- Eagle Rock Location within Missouri
- Coordinates: 36°33′00″N 93°45′16″W﻿ / ﻿36.55000°N 93.75444°W
- Country: United States
- State: Missouri
- County: Barry

Area
- • Total: 2.76 sq mi (7.14 km^{2})
- • Land: 2.34 sq mi (6.05 km^{2})
- • Water: 0.42 sq mi (1.09 km^{2})
- Elevation: 984 ft (300 m)

Population (2020)
- • Total: 193
- • Density: 82.7/sq mi (31.92/km^{2})
- Time zone: UTC-6 (Central (CST))
- • Summer (DST): UTC-5 (CDT)
- Area code: 417
- GNIS feature ID: 2587065

= Eagle Rock, Missouri =

Eagle Rock is an unincorporated community and census-designated place in Barry County, Missouri, United States.
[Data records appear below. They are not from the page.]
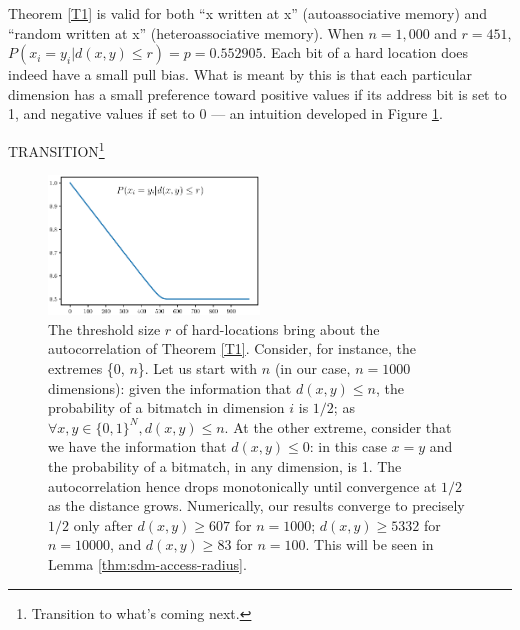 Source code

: Theorem \ref{T1} is valid for both ``x written at x'' (autoassociative memory) and ``random written at x'' (heteroassociative memory). When $n=1,000$ and $r=451$, $P(x_i = y_i | d(x, y) \le r) = p = 0.552905$.  Each bit of a hard location does indeed have a small pull bias.  What is meant by this is that each particular dimension has a small preference toward positive values if its address bit is set to 1, and negative values if set to 0 --- an intuition developed in Figure \ref{fig:bitmatchbias}.

TRANSITION\footnote{Transition to what's coming next.}

\begin{figure}[!ht]
\centering

\includegraphics[width=0.5\textwidth]{./images02/autocorrelation/autocorrelation_n=1000_closeview=False.eps}

\caption{The threshold size $r$ of hard-locations bring about the autocorrelation of Theorem \ref{T1}. Consider, for instance, the extremes \{0, $n$\}.  Let us start with $n$ (in our case, $n=1000$ dimensions): given the information that $d(x,y)\le n$, the probability of a bitmatch in dimension $i$ is $1/2$; as $\forall x,y \in \{0, 1\}^N, d(x,y)\le n$. At the other extreme, consider that we have the information that $d(x,y)\le 0$: in this case $x=y$ and the probability of a bitmatch, in any dimension, is 1. The autocorrelation hence drops monotonically until convergence at $1/2$ as the distance grows. Numerically, our results converge to precisely $1/2$ only after $d(x,y)\ge 607$ for $n=1000$; $d(x,y)\ge 5332$ for $n=10000$, and $d(x,y)\ge 83$ for $n=100$. This will be seen in Lemma \ref{thm:sdm-access-radius}.
\label{fig:bitmatchbias}}
\end{figure}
As of the 2020 census, it had a population of 193.

It is located on Missouri Route 86 near Table Rock Lake. Eagle Rock has a state campground and public marina.

A post office called Eagle Rock has been in operation since 1886. The community takes its name from a nearby rock formation.

The Eagle Rock Retreat Center, home of the Assembly of God youth organizations Royal Rangers National Training Center, is located approximately 4 miles southwest of Eagle Rock.

==Demographics==

Historical population
| Census | Pop. | Note | %± |
| 2020 | 193 |  | — |
U.S. Decennial Census

==Education==
It is in the Cassville R-IV School District.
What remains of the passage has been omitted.